Take a Practice Test Immediately
The first item on your procrastination-busting to-do list is to take a full-length ACT or SAT practice exam under genuine testing conditions. This means sitting and testing for at least two hours and 55 minutes for the ACT, and at least three hours for the SAT. After taking the exam and scoring it, take note of which questions you found easy, which you found somewhat difficult and which you found very challenging.
In the remaining days or weeks before your test date, focus on boosting your performance in your weakest areas. However, on the day before your exam, boost your confidence by testing yourself only on your strong suits.
Do not try to learn any new content right before the ACT or SAT, as this can induce anxiety. Instead, concentrate on getting yourself into the right headspace by engaging in activities that will relax you.
Target the Low-Hanging Fruit
The math sections on both the ACT and the SAT typically begin with the easiest questions and become progressively more difficult.
But all math questions have the same value, so your strategy should be to catch the low-hanging fruit first — the math questions that are easiest for you to answer correctly. This is highly personal to each test-taker, and discovering what is low-hanging fruit for you involves taking practice tests.
Consider the last few math questions a bonus. If you have time for them on exam day, that is wonderful. However, you can still earn a great score if you do not, assuming you performed well on the previous questions.
Use the Answers to Choose Your Answer
Turning again to math, ACT and SAT test creators generally sequence the answer choices from lowest to highest in terms of numerical value. Students who use the “plugging in numbers” strategy on SAT math should start with answer choices B and C, which will often be the median of the answer choices provided. ACT test-takers should start with answer choice C.
If choice C works, great! But if not, at least you will have a better idea of what the true answer could be. For a smaller solution, for example, you might then move to consider answer choice A.
Review Punctuation Rules
Every ACT and SAT exam assesses punctuation rules to some degree. While the rules governing comma usage can be quite complex, those governing colon, semicolon, dash and period usage tend to be more straightforward.
When All Else Fails, Choose the Shortest Answer Choice
One of the writing principles tested on the ACT and SAT is conciseness, which is achieved through eliminating redundancies and sticking to clear, straightforward language. The conciseness rule dictates, “If you can express the same idea in fewer words, do so.”
While this should not be your default strategy in the writing section, it can be a helpful compass when you find yourself without direction.
Focus on Main Ideas
The reading sections on both tests contain several passages that vary in terms of subject area and writing style.

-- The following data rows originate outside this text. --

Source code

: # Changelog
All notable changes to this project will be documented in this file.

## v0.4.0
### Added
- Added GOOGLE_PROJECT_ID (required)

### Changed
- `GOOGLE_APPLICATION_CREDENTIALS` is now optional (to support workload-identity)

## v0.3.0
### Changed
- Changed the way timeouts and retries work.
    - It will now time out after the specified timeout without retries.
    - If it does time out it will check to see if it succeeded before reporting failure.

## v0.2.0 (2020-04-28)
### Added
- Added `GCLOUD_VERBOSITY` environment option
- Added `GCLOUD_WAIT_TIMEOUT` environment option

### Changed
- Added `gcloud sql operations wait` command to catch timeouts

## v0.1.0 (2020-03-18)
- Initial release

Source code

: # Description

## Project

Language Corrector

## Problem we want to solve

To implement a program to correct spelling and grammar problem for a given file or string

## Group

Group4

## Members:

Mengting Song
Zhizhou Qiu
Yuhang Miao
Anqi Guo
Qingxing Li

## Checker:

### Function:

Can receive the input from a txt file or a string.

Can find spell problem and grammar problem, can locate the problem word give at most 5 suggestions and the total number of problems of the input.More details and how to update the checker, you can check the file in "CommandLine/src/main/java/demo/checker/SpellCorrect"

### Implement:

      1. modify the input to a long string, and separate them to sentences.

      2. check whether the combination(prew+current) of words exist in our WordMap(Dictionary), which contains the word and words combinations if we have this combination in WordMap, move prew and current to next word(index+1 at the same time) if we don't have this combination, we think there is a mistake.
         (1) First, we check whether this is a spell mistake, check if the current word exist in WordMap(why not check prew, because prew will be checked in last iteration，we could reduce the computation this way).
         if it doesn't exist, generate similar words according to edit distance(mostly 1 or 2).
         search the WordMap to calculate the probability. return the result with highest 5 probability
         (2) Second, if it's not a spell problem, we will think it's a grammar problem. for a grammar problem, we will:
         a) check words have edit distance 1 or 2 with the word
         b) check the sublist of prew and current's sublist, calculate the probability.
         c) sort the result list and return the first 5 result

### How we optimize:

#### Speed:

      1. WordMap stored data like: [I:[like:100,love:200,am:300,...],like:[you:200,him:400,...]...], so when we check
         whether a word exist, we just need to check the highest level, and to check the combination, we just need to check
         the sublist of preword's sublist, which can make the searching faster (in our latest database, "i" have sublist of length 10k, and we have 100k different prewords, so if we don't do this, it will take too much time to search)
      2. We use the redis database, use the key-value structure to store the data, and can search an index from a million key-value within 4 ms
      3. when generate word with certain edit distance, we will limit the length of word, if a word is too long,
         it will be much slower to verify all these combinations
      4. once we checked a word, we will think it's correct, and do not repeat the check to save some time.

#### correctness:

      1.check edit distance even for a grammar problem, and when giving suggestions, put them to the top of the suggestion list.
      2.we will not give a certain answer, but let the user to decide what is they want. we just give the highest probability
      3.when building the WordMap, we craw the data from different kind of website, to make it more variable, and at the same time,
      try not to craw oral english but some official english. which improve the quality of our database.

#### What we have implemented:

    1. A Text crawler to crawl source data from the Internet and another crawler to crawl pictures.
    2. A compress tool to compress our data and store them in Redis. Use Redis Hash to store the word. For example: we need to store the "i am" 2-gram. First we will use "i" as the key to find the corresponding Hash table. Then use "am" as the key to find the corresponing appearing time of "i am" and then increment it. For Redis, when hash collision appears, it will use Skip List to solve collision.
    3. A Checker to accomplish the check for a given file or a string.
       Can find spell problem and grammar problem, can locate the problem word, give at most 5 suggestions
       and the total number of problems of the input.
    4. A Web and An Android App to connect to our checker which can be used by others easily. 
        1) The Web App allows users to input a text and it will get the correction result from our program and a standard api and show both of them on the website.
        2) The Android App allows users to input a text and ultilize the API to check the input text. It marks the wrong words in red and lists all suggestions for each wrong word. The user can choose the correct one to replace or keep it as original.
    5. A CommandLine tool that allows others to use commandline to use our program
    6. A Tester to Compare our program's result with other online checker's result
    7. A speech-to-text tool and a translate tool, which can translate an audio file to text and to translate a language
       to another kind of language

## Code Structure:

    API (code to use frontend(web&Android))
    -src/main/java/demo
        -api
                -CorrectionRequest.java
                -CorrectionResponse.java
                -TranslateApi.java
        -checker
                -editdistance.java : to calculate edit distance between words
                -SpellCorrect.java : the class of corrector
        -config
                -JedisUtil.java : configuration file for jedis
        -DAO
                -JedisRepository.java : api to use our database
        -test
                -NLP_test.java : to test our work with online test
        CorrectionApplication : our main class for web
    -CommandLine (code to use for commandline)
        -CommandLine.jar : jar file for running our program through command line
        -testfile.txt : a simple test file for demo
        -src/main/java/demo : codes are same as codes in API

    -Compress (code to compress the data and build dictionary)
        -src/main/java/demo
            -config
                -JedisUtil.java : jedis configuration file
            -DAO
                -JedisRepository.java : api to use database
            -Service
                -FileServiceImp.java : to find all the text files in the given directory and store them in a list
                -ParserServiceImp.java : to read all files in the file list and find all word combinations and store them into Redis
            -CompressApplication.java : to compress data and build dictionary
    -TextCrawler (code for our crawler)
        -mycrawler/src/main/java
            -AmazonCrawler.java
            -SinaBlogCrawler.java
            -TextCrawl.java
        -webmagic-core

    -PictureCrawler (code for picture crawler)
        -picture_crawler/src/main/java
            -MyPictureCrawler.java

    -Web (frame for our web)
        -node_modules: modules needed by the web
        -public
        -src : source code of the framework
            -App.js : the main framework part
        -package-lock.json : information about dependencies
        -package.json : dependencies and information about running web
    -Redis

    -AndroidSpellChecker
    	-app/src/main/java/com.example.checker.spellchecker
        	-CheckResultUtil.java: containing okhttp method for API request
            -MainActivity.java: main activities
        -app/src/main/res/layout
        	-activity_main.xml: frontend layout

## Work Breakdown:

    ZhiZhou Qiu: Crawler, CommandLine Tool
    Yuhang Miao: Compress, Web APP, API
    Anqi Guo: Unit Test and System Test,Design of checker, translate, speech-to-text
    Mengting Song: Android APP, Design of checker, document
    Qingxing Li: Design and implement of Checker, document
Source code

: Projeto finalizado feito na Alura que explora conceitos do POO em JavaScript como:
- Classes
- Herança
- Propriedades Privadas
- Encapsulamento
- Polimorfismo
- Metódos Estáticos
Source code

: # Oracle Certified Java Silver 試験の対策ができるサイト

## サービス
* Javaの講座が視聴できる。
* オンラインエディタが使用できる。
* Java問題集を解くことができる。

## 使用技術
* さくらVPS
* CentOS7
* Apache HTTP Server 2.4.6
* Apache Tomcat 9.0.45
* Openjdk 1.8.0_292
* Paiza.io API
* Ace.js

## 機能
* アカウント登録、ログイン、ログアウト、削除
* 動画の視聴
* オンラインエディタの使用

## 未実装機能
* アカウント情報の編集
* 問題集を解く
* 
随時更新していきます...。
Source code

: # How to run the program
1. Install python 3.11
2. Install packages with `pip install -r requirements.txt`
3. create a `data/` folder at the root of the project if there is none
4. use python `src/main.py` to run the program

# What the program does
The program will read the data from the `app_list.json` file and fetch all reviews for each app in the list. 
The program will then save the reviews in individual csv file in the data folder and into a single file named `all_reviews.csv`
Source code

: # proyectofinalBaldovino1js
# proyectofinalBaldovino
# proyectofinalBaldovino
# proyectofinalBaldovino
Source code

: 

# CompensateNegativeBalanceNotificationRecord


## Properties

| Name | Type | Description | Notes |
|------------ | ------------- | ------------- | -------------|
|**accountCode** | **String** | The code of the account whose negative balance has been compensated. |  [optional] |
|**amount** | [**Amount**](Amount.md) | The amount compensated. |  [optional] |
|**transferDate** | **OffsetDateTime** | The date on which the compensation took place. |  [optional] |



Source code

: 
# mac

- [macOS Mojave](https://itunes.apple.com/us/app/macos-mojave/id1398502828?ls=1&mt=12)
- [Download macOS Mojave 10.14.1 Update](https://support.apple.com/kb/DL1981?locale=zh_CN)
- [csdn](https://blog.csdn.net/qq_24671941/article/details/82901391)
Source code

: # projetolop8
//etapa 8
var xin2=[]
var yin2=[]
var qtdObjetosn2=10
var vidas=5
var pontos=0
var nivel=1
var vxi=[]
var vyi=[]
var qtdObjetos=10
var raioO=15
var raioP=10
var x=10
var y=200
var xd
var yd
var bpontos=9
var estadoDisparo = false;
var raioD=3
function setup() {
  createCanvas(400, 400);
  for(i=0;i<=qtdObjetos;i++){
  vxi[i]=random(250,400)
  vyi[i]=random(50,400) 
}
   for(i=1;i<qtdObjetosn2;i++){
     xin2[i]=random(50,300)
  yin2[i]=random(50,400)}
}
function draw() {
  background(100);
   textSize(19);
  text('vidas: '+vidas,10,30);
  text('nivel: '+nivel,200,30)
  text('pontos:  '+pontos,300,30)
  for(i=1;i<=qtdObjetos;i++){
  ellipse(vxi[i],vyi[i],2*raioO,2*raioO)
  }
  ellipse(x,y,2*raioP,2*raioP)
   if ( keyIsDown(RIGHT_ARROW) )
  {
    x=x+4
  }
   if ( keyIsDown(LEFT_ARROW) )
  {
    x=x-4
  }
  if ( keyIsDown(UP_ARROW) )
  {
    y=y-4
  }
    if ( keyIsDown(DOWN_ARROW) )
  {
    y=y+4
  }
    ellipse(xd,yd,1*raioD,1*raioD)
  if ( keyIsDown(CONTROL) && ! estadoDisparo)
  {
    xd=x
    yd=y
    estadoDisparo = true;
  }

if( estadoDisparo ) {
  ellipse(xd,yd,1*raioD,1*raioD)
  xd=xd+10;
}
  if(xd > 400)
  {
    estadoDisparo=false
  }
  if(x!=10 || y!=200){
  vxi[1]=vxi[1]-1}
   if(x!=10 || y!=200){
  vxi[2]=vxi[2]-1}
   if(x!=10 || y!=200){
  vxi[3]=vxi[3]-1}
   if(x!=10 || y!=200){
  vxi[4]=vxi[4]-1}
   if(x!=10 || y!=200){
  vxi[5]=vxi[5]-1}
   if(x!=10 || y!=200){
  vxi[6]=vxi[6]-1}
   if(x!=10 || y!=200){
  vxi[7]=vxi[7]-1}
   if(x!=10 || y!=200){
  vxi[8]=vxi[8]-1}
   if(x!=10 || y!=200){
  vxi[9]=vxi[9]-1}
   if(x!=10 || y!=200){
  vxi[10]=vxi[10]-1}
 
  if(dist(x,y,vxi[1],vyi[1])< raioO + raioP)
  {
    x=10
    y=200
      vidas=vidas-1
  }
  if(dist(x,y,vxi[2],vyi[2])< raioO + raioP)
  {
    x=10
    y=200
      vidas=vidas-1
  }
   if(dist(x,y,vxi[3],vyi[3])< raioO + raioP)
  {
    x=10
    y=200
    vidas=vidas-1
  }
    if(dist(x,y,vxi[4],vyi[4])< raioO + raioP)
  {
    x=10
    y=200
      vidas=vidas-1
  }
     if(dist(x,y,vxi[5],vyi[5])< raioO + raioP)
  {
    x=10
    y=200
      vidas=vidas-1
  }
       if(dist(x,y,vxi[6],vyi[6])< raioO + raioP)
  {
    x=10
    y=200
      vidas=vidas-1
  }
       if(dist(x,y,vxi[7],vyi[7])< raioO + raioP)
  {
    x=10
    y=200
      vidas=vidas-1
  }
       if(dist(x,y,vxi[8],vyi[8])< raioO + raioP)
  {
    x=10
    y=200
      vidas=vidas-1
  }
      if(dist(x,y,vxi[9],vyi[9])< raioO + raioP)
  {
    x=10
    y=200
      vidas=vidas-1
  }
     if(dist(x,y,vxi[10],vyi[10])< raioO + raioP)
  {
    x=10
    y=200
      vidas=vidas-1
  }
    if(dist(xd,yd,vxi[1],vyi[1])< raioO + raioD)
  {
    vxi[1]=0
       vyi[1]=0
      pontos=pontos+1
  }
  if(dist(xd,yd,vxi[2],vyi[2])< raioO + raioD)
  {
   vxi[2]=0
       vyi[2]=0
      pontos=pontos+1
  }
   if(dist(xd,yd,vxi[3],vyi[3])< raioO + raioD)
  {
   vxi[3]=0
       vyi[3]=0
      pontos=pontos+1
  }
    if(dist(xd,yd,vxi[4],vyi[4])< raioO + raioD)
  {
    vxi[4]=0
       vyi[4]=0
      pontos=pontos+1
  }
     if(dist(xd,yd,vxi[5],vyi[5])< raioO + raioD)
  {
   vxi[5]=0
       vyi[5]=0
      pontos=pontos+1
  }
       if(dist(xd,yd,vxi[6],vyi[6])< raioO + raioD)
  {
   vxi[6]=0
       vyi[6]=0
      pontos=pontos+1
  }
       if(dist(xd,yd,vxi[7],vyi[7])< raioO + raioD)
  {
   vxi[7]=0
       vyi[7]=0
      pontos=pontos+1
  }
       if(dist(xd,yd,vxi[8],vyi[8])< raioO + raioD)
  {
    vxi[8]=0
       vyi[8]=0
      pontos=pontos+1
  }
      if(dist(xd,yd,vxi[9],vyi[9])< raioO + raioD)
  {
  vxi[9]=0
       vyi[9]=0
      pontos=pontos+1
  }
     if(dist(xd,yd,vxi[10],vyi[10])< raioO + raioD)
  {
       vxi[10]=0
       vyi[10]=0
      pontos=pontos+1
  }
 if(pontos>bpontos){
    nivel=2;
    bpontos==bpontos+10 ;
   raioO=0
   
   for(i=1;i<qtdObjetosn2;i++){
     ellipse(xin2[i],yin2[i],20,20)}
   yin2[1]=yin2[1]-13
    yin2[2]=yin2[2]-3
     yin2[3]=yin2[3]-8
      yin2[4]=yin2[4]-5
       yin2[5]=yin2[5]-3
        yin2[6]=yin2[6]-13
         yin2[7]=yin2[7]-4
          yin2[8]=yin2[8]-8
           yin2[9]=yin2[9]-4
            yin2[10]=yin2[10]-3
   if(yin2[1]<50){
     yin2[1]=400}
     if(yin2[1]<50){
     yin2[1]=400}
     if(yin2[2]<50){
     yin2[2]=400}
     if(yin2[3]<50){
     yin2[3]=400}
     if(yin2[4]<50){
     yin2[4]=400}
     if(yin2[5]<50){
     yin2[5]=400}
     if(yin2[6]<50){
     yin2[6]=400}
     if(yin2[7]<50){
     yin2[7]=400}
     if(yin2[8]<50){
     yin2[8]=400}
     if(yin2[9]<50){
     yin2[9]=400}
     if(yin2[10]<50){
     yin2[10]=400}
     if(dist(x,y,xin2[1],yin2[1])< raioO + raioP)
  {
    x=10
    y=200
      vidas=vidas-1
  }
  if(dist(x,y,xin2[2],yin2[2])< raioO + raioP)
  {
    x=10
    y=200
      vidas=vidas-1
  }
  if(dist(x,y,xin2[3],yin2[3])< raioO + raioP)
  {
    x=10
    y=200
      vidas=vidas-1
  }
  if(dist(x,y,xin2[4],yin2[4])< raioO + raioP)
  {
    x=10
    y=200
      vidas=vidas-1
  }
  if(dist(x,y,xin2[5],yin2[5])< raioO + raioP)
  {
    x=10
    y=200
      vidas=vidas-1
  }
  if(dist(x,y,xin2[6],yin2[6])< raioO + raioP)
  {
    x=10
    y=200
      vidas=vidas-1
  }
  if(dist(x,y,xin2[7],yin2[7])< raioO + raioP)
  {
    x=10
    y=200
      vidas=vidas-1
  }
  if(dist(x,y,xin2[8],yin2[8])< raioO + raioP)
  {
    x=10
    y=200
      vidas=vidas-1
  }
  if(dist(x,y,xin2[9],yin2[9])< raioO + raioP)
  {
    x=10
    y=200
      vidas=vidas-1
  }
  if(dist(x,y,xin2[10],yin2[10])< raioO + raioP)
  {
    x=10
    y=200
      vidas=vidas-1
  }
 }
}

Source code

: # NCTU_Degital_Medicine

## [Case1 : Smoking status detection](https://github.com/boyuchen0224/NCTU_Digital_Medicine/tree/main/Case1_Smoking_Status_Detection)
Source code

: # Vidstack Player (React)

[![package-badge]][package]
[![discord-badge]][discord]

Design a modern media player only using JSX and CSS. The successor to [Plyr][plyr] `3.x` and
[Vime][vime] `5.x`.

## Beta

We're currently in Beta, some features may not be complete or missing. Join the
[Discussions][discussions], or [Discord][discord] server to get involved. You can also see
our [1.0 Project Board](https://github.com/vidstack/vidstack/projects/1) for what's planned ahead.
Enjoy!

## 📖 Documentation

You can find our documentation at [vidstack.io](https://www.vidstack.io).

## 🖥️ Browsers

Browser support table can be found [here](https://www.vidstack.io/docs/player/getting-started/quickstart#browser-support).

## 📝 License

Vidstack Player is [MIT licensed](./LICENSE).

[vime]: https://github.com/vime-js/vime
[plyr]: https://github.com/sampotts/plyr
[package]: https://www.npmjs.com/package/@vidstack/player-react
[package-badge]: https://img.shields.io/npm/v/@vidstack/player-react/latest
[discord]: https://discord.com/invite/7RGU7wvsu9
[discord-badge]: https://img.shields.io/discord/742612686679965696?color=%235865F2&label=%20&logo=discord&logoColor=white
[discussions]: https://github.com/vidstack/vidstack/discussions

Given the time constraints of ths ACT and SAT, students only have time to skim the texts with an eye toward main ideas. Students must get in the habit of tuning out details that are less important to get to the gist of the passages.
While it is always better to leave yourself plenty of time to prepare for the ACT or SAT, practicing these six tips will help if you are crunched for time. They will not only empower you with score-boosting strategies, they will also boost your confidence, which is critical to achieving your goals on the test.